アンテナが電波を良好に捉えられる範囲は約100度と限られており、その範囲を通過した人工衛星と双方向通信を行っています。1つの衛星と通信できる時間はおよそ4分しかありませんが、1つの衛星がアンテナの範囲から外れるときには次の衛星が飛来してくるので問題なし。アンテナは約4分ごとに通信する衛星を切り替え、数百Mbpsの速度でデータを送受信しています。


しかし、上空3万5000kmにあるテレビ放送を担う人工衛星は広い範囲に電波を送信できるのに対し……


60分の1の距離にあるStarlinkの人工衛星は、非常に限られた範囲しか対応していません。

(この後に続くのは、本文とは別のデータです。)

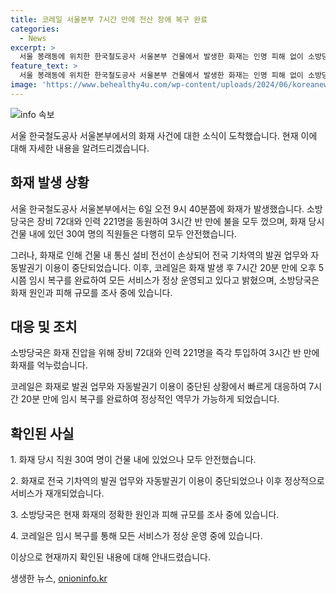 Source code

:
 ```yaml
---
title: 코레일 서울본부 7시간 만에 전산 장애 복구 완료
categories:
  - News
excerpt: >
  서울 봉래동에 위치한 한국철도공사 서울본부 건물에서 발생한 화재는 인명 피해 없이 소방당국의 신속한 대응으로 3시간 반 만에 진압됐다. 전국 기차역의 발권 업무와 자동발권기 이용이 일시 중단됐지만, 코레일은 7시간 20분 만에 모든 서비스를 복구했다고 밝혔다. 화재 원인과 피해 규모는 조사 중이며, 관련 정보는 YTN의 제보 채널에서 확인할 수 있다. (150자)
feature_text: >
  서울 봉래동에 위치한 한국철도공사 서울본부 건물에서 발생한 화재는 인명 피해 없이 소방당국의 신속한 대응으로 3시간 반 만에 진압됐다. 전국 기차역의 발권 업무와 자동발권기 이용이 일시 중단됐지만, 코레일은 7시간 20분 만에 모든 서비스를 복구했다고 밝혔다. 화재 원인과 피해 규모는 조사 중이며, 관련 정보는 YTN의 제보 채널에서 확인할 수 있다. (150자)
image: 'https://www.behealthy4u.com/wp-content/uploads/2024/06/koreanews.jpg'
---
```


<p><img src="https://www.behealthy4u.com/wp-content/uploads/2024/06/koreanews.jpg" alt="info 속보" /></p>

<p>서울 한국철도공사 서울본부에서의 화재 사건에 대한 소식이 도착했습니다. 현재 이에 대해 자세한 내용을 알려드리겠습니다. </p>

<h2 data-ke-size="size26">화재 발생 상황</h2>

<p data-ke-size="size16">서울 한국철도공사 서울본부에서는 6일 오전 9시 40분쯤에 화재가 발생했습니다. 소방당국은 장비 72대와 인력 221명을 동원하여 3시간 반 만에 불을 모두 껐으며, 화재 당시 건물 내에 있던 30여 명의 직원들은 다행히 모두 안전했습니다.</p>

<p data-ke-size="size16">그러나, 화재로 인해 건물 내 통신 설비 전선이 손상되어 전국 기차역의 발권 업무와 자동발권기 이용이 중단되었습니다. 이후, 코레일은 화재 발생 후 7시간 20분 만에 오후 5시쯤 임시 복구를 완료하여 모든 서비스가 정상 운영되고 있다고 밝혔으며, 소방당국은 화재 원인과 피해 규모를 조사 중에 있습니다.</p>

<h2 data-ke-size="size26">대응 및 조치</h2>

<p data-ke-size="size16">소방당국은 화재 진압을 위해 장비 72대와 인력 221명을 즉각 투입하여 3시간 반 만에 화재를 억누렀습니다.</p>

<p data-ke-size="size16">코레일은 화재로 발권 업무와 자동발권기 이용이 중단된 상황에서 빠르게 대응하여 7시간 20분 만에 임시 복구를 완료하여 정상적인 역무가 가능하게 되었습니다.</p>

<h2 data-ke-size="size26">확인된 사실</h2>

<p data-ke-size="size16">1. 화재 당시 직원 30여 명이 건물 내에 있었으나 모두 안전했습니다.</p>

<p data-ke-size="size16">2. 화재로 전국 기차역의 발권 업무와 자동발권기 이용이 중단되었으나 이후 정상적으로 서비스가 재개되었습니다.</p>

<p data-ke-size="size16">3. 소방당국은 현재 화재의 정확한 원인과 피해 규모를 조사 중에 있습니다.</p>

<p data-ke-size="size16">4. 코레일은 임시 복구를 통해 모든 서비스가 정상 운영 중에 있습니다.</p>

<p>이상으로 현재까지 확인된 내용에 대해 안내드렸습니다.</p>
생생한 뉴스, <a href="https://onioninfo.kr" rel="dofollow">onioninfo.kr</a>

大量のデータを低遅延で送受信するためにこのような距離を飛んでいるのですが、人工衛星とアンテナの間でデータを送受信するにはさらに電波を狭い範囲に収束させ、角度を付けて電波を真っすぐ飛ばす必要があります。


角度の調節にモーターを使うという手もありますが、モーターは動かし続けると1カ月程度で壊れてしまい、時速2万7000kmという速度で飛ぶ人工衛星に合わせるには精度も不十分です。そこで使われるのが電波の位相を利用した方法です。


Starlinkのアンテナの内部構造をみてみると、アンテナの表面は6つの層に分かれており……


そのうちの1枚は基板であることが分かります。基板の片面には大小合わせて660個のマイクロチップが配置されています。


さらに、基板のもう片面には1280個の小さな6角形のアンテナが配置されているとのこと。


このアンテナは放射状に電磁波を生成することができますが、1つだけだと微弱で、上空のアンテナにはとても届きません。


しかし、2個のアンテナを隣り合わせにして同時に電磁波を生成することで……


特定の場所においては、同じ方向を向く信号がの強度が増します。


また、アンテナが発する電磁波の位相が同じである場合、信号は特定の一方向にしか向きませんが……


位相をずらすことで特定の方向の信号を強めることができます。


このようにして各波の位相を継続的に変更することで、波の角度を調節し、信号が最も強くなる方向の角度を自由に変更することができます。これにより、アンテナの物理的な角度を変えることなく、上空の人工衛星との通信が可能になっているそうです。